[[ DATA IN THIS EXERCISE, beginning ]]

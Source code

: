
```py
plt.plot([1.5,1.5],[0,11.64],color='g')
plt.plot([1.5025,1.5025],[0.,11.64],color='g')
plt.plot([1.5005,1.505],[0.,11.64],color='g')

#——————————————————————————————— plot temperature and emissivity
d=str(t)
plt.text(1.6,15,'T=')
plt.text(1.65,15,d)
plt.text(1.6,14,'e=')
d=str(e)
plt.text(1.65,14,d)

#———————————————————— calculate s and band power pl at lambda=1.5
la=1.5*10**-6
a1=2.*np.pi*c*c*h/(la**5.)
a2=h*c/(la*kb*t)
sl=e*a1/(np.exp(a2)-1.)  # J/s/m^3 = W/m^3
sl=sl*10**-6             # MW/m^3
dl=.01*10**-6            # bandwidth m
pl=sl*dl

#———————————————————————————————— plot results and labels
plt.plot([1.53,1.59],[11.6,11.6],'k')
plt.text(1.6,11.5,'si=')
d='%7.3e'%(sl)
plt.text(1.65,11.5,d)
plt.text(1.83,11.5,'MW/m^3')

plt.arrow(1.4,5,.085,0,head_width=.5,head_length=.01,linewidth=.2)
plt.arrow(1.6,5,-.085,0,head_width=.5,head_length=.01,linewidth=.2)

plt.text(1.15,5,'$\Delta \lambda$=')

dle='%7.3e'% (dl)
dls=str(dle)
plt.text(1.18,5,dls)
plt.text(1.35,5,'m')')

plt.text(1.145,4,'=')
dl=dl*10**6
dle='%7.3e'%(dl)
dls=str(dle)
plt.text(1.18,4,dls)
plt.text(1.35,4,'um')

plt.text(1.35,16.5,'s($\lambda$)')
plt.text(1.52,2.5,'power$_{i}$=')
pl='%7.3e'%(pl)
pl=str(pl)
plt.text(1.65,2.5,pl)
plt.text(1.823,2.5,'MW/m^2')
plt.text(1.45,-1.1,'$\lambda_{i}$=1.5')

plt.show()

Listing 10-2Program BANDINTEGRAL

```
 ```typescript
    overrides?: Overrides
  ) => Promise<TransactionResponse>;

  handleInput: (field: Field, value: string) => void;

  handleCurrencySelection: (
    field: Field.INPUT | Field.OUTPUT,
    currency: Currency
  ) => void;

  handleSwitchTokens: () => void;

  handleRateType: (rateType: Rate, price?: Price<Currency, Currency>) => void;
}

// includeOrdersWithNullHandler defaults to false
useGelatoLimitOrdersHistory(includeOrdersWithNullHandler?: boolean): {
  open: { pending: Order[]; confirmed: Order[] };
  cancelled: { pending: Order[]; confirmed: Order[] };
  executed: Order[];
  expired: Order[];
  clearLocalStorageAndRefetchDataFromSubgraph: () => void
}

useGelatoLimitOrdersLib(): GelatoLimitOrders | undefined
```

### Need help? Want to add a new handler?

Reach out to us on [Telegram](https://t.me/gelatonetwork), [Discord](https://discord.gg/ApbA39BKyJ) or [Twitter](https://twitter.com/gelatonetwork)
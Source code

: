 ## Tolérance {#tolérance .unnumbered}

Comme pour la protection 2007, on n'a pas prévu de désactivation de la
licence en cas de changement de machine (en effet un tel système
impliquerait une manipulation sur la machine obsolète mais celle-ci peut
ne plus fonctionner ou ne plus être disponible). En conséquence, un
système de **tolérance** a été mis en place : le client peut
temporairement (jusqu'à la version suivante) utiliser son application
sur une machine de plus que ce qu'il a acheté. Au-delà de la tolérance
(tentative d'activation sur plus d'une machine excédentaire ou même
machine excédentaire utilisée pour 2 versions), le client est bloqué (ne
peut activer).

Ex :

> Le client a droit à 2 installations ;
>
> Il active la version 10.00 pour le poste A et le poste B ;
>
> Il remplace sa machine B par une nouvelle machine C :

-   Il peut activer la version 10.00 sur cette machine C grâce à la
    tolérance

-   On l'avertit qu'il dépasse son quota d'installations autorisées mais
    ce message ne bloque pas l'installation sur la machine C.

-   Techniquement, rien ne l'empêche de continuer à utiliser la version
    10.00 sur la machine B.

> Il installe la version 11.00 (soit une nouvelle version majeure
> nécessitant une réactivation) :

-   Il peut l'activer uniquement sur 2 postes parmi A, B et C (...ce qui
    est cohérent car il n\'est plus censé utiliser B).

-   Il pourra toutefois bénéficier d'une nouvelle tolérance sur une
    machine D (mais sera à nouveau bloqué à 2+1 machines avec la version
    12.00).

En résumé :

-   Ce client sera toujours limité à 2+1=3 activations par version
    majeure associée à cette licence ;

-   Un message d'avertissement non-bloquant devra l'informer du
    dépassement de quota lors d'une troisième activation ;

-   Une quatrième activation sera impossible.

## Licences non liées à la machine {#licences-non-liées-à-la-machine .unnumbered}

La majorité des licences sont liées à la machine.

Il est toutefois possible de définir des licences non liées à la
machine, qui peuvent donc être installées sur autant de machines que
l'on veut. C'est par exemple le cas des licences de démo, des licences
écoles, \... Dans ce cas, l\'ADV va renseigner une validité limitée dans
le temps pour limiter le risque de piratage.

[[ DATA IN THIS EXERCISE, end ]]

WHAT YOU NEED TO DO
Within the material above, output exactly the lines from the one with "licence en cas" through the one with "sur une machine", end lines included, and nothing besides.

RESPONSE TO THE EXERCISE
licence en cas de changement de machine (en effet un tel système
impliquerait une manipulation sur la machine obsolète mais celle-ci peut
ne plus fonctionner ou ne plus être disponible). En conséquence, un
système de **tolérance** a été mis en place : le client peut
temporairement (jusqu'à la version suivante) utiliser son application
sur une machine de plus que ce qu'il a acheté. Au-delà de la tolérance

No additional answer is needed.